The Eskimo town at Noatak, on the Noatak River, some distance above Kotzebue Sound in Arctic Alaska, has a government consisting of five trustees who settle all disputes among the people. It has also annually elected peace officers. These men have kept liquor from coming into their village. The teacher there says that not one drop of liquor was brought into Noatak during the whole of last winter.
One of the most interesting schools of Alaska is that at Point Barrow, the farthest north school in the world. The settlement there consists of six or eight white men in addition to the teacher, and about two hundred natives. The whites are engaged in whaling. The Eskimos fish and trap and catch whales and seals. They have also reindeer which add to their income, and on the whole they are well-to-do.
The schoolhouse at Point Barrow cost six thousand dollars, and includes the home of the teacher. It has a blacksmith shop with portable forge and the boys are taught how to use the white man's tools. They learn carpentry and make all sorts of things from dog chains to coverings for canoes. The shop itself was built by volunteer labour.
The school at Selawik has a sewing department and a sewing machine. The machine is used by the women of the village, and girls come from miles around to learn how to make garments. It is used by the young men, too, in making sails for their boats.
In one school on the Arctic Ocean there are three classes in cooking each week. The girls make bread, rolls, biscuits, and doughnuts, both at school and at home. Sourdough biscuits and hot cakes are now to be had in every igloo, and they have great feasts on Thanksgiving and Christmas, sometimes cooked for the whole village by the girl pupils.
The advance in sewing among the Eskimos is remarkable. Not many years ago a great part of the sewing was done with bone needles and the only materials were skins. The skins were so hard that they had to be chewed in the mouth before the needle would go through, and there are many Eskimo women with teeth ground down to the gums by their work as seamstresses. Every school now has its sewing class, and in some of them an hour a day is devoted to making garments of one kind or another. The smaller girls hem towels or dishcloths and make gingham aprons for the girls of the cooking class. In one school every girl above the primary grade has made a dress for herself. The older girls also make dresses for the smaller children. In some of the schools they are embroidering on cotton the birds, flowers, and animals of Alaska. Instruction in darning and mending is given both boys and girls.
The Eskimo children are learning how to handle money and are passing from the stage of barter to credit and cash.

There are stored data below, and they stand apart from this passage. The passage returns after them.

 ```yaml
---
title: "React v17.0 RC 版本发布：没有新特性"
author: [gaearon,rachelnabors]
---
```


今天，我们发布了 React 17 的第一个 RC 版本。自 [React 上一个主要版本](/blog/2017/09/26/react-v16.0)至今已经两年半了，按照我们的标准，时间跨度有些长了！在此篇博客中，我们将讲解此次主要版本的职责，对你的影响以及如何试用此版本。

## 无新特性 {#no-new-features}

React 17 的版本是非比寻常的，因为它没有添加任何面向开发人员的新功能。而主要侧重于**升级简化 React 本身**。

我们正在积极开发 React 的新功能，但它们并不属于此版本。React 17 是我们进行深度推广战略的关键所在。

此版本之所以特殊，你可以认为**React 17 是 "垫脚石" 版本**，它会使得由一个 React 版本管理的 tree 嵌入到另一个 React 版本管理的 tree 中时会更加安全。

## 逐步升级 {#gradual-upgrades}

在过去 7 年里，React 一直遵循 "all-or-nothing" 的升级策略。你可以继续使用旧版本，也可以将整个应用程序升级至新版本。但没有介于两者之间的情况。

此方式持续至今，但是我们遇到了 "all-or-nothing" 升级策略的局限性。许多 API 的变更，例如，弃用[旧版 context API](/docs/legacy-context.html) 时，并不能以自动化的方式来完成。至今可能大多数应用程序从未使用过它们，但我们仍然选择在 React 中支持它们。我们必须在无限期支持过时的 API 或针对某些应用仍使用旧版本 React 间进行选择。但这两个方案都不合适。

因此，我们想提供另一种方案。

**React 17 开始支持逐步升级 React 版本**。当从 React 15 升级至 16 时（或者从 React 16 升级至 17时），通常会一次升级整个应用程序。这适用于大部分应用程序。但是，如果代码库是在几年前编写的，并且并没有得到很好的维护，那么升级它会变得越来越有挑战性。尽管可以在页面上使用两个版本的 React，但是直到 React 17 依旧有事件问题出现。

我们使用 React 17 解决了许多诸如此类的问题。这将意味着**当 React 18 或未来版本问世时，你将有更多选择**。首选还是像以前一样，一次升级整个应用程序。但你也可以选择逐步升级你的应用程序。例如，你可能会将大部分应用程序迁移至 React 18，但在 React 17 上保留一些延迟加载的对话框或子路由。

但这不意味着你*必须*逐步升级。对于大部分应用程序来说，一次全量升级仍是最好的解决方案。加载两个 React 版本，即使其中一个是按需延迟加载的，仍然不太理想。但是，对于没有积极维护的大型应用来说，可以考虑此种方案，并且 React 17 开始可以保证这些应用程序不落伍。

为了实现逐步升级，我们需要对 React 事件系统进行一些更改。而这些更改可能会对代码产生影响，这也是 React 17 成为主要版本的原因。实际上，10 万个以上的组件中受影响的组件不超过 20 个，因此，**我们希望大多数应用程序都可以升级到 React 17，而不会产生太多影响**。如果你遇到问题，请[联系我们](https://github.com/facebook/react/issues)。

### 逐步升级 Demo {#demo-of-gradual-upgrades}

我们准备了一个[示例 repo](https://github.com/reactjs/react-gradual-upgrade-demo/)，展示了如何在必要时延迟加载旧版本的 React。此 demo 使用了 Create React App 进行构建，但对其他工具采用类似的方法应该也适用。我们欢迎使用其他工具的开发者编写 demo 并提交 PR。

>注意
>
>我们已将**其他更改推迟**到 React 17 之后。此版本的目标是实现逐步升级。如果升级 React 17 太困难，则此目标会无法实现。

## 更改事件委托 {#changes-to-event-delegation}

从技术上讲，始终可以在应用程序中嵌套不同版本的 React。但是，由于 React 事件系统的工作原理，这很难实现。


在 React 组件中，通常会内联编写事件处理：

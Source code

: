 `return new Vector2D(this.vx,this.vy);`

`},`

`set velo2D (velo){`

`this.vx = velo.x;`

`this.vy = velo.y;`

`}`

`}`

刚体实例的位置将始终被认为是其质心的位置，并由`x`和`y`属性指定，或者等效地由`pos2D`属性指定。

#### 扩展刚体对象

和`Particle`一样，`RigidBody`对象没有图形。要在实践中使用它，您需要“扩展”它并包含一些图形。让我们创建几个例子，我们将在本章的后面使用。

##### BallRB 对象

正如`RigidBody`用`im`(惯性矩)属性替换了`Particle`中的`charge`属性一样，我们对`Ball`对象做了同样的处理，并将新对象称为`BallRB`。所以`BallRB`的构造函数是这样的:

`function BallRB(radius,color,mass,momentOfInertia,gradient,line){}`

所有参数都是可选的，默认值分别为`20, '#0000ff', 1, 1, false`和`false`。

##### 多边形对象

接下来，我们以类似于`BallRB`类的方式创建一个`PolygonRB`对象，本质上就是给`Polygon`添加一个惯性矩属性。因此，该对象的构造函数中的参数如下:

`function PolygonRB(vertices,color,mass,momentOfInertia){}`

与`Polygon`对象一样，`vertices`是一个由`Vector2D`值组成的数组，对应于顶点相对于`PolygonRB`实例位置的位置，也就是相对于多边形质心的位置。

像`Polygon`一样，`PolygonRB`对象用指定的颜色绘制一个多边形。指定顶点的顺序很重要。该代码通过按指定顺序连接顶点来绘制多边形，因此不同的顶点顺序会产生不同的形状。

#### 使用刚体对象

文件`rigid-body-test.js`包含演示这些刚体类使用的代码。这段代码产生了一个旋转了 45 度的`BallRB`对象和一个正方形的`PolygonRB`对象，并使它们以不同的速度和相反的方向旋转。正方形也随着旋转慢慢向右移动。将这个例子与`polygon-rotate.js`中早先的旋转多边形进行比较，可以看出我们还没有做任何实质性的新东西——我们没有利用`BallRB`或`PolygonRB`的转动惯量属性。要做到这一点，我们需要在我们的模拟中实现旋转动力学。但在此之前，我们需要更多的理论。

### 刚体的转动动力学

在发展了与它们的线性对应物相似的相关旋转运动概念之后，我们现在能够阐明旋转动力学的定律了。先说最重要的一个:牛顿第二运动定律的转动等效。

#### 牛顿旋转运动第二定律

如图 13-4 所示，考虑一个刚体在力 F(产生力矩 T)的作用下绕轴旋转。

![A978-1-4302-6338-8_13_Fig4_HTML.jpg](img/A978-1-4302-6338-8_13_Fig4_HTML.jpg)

Arithmetic lessons include problems on the buying and selling of goods, the selling of furs, and the importation of articles from the outside. At Point Barrow the advanced classes use the price lists in the mail-order catalogues, and estimate what things cost in furs. They compute the expense of sending fox skins to Seattle by mail and figure out the value of bear skins, whalebone, and ivory.
Money values are thoroughly explained and the relations of time and distance are taught. In the past these things had little significance among the Eskimos. Distance was reckoned by the number of sleeps during a journey. The Wainwright School, for instance, is three sleeps south of Point Barrow and one sleep north of Icy Cape.